### EXERCISE AIM
The records below are split into lines. How many of those lines contain the string "Overhead"? Reply with the number only.

### STORED DATA
***
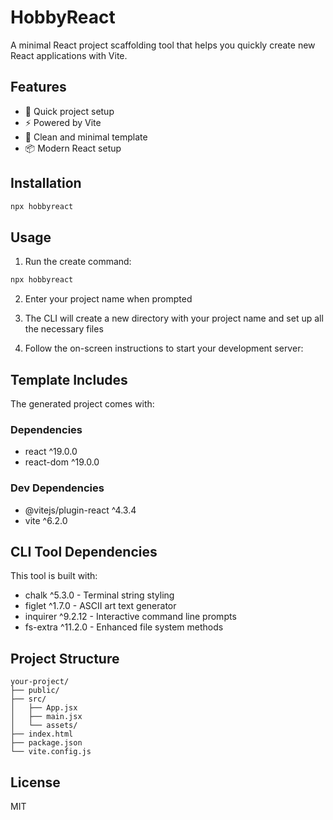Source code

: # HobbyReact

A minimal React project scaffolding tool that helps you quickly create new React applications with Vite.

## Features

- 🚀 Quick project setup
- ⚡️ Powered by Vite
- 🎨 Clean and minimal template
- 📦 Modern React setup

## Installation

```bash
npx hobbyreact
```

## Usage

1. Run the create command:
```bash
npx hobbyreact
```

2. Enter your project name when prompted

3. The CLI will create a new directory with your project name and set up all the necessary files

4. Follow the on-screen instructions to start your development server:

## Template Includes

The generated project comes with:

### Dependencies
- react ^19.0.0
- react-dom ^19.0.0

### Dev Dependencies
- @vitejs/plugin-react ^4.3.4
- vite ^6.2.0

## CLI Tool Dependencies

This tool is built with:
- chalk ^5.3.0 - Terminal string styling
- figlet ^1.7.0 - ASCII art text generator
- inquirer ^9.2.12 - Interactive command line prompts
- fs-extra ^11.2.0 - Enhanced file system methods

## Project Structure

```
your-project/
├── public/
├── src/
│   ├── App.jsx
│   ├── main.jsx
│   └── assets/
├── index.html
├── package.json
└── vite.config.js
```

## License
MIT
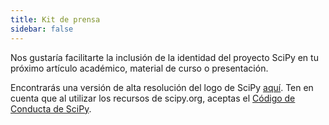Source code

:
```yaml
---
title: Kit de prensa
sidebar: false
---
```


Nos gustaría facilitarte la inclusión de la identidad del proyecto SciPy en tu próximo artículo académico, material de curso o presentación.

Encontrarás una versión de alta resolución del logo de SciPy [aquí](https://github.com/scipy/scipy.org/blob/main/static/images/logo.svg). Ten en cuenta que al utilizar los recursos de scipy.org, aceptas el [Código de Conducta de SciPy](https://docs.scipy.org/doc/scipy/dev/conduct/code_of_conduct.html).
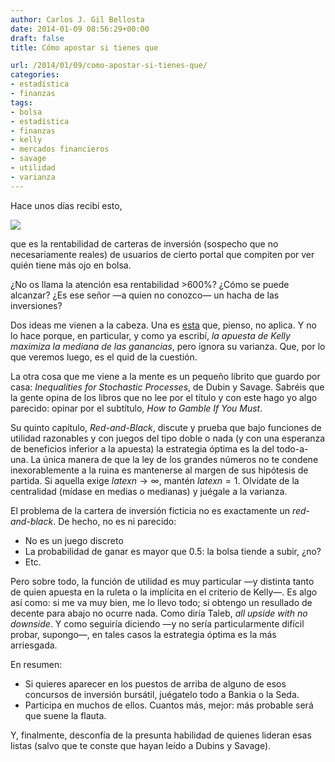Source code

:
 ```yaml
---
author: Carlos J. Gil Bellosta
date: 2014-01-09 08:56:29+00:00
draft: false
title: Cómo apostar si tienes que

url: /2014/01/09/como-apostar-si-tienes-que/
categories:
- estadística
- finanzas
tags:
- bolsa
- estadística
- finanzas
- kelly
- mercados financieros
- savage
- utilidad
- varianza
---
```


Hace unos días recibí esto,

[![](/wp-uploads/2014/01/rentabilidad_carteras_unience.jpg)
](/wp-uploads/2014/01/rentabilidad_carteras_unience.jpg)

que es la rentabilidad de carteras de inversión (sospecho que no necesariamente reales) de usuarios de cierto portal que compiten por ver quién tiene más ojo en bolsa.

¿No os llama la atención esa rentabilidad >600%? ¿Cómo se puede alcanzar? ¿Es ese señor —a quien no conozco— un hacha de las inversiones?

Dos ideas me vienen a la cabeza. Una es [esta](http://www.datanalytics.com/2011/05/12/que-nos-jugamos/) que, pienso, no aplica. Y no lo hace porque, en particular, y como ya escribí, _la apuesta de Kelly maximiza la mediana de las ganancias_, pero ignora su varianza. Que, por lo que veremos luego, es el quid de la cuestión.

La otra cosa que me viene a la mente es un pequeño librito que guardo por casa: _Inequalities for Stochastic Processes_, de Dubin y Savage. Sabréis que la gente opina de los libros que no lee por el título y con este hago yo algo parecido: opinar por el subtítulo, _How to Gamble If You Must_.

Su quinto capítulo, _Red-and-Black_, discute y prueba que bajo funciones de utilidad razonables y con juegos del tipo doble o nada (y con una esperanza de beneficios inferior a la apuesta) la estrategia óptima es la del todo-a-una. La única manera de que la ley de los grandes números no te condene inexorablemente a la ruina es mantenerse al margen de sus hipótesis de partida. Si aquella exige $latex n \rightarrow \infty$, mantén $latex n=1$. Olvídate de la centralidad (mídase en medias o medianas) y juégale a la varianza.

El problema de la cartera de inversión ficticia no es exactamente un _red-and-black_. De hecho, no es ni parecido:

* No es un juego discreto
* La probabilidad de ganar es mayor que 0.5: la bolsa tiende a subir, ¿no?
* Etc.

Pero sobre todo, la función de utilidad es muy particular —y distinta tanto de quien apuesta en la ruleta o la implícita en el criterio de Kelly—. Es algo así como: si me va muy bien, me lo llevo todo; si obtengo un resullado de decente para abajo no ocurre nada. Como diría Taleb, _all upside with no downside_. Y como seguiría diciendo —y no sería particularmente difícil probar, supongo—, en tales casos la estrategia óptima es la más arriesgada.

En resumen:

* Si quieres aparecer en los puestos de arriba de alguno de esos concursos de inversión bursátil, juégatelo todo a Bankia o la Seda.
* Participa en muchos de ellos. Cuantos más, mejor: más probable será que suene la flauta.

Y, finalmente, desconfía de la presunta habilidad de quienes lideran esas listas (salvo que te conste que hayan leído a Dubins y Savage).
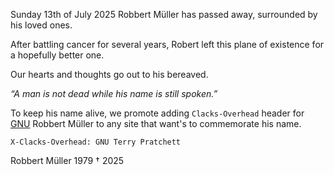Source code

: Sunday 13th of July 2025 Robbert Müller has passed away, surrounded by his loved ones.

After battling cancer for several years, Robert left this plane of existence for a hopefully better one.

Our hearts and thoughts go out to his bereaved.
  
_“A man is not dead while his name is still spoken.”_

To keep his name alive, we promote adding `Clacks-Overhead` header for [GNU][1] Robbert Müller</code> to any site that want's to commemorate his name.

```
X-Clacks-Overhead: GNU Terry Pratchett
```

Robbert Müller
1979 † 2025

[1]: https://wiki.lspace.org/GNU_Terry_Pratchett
***
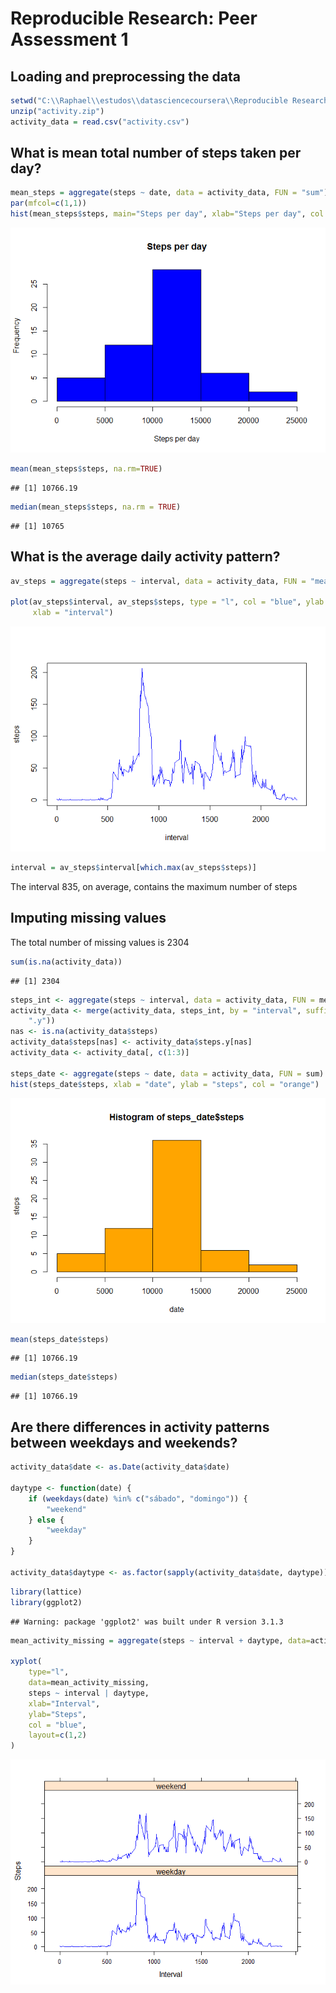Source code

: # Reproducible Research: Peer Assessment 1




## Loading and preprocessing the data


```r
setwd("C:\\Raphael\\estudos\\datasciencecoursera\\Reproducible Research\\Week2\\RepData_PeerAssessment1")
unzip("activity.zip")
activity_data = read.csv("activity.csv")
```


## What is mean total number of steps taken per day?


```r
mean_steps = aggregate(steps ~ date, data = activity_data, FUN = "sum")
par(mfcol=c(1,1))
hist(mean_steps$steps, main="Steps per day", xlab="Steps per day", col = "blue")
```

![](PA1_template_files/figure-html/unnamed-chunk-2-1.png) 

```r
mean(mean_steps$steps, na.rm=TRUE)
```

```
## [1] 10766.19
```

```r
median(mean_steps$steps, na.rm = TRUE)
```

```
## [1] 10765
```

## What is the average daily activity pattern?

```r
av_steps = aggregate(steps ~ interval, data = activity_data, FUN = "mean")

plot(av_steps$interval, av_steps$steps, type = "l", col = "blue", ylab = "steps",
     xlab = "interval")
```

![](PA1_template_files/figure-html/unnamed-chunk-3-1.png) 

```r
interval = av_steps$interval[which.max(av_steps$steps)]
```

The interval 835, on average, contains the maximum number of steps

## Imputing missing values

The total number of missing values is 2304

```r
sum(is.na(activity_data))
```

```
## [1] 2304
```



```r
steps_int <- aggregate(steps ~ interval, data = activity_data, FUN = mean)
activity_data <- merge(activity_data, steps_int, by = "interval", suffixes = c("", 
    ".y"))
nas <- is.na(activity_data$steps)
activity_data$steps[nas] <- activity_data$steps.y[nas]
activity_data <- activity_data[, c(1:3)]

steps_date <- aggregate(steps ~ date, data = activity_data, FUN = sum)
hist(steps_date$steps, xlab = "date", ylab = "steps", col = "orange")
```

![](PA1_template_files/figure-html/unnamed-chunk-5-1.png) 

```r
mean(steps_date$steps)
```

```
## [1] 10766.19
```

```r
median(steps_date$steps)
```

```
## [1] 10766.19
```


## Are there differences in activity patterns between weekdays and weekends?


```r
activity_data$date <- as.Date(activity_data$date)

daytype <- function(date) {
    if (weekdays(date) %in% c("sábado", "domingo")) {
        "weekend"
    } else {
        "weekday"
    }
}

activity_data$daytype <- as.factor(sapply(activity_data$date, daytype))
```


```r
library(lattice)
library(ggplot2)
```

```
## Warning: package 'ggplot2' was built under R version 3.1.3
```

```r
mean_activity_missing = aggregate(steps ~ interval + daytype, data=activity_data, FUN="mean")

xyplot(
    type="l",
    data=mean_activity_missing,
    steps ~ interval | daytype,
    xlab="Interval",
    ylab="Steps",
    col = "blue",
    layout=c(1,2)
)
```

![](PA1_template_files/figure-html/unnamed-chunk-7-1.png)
***
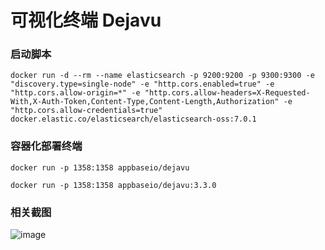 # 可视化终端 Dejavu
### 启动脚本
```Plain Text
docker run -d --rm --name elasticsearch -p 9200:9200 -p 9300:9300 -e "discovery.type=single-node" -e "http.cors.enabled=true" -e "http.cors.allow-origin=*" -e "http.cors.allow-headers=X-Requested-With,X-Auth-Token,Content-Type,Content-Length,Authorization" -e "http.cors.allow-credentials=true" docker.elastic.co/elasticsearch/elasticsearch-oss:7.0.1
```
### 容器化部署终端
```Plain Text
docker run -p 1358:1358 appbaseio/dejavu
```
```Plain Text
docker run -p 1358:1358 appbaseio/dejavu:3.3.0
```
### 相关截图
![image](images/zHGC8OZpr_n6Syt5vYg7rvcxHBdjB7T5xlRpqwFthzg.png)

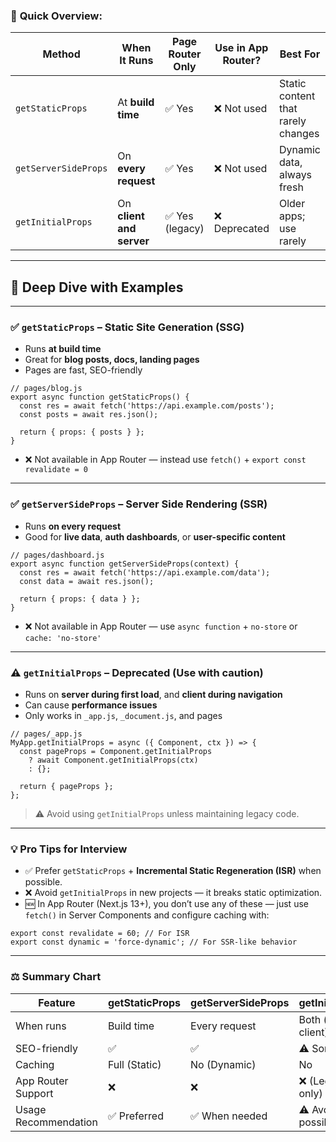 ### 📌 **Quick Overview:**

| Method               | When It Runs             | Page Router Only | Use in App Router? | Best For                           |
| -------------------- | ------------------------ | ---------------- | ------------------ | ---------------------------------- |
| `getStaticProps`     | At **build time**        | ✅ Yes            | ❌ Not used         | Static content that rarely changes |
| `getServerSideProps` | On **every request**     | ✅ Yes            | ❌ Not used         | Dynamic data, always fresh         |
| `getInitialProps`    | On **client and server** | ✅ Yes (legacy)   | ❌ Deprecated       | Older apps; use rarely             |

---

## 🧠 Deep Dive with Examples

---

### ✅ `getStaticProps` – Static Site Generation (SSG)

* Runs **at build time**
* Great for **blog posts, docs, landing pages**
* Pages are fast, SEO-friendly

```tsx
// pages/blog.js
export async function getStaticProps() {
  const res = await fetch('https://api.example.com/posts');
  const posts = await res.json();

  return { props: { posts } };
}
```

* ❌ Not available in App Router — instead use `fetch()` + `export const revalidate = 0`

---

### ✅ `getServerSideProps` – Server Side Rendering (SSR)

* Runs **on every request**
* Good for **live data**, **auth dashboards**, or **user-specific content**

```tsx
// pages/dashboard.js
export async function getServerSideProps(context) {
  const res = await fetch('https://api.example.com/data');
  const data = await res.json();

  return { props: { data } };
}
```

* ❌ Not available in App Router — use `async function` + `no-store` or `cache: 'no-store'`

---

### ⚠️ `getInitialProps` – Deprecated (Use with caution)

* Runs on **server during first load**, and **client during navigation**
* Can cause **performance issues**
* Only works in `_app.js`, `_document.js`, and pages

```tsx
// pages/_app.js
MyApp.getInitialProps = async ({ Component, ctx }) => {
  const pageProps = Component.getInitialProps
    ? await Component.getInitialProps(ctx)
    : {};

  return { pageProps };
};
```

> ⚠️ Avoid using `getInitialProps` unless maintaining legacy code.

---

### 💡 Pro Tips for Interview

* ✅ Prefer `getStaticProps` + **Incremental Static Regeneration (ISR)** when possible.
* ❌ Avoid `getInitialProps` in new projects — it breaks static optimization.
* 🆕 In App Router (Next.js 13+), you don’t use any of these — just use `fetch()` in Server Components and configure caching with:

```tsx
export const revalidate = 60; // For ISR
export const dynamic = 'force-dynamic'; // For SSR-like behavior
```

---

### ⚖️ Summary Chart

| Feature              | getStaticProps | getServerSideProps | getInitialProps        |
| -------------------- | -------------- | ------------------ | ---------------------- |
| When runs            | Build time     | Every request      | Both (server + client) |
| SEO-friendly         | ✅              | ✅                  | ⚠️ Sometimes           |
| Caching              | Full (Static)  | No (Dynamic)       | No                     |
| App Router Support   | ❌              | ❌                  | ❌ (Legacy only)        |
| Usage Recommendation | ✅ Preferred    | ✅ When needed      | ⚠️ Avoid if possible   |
***
### EXERCISE ANSWER
2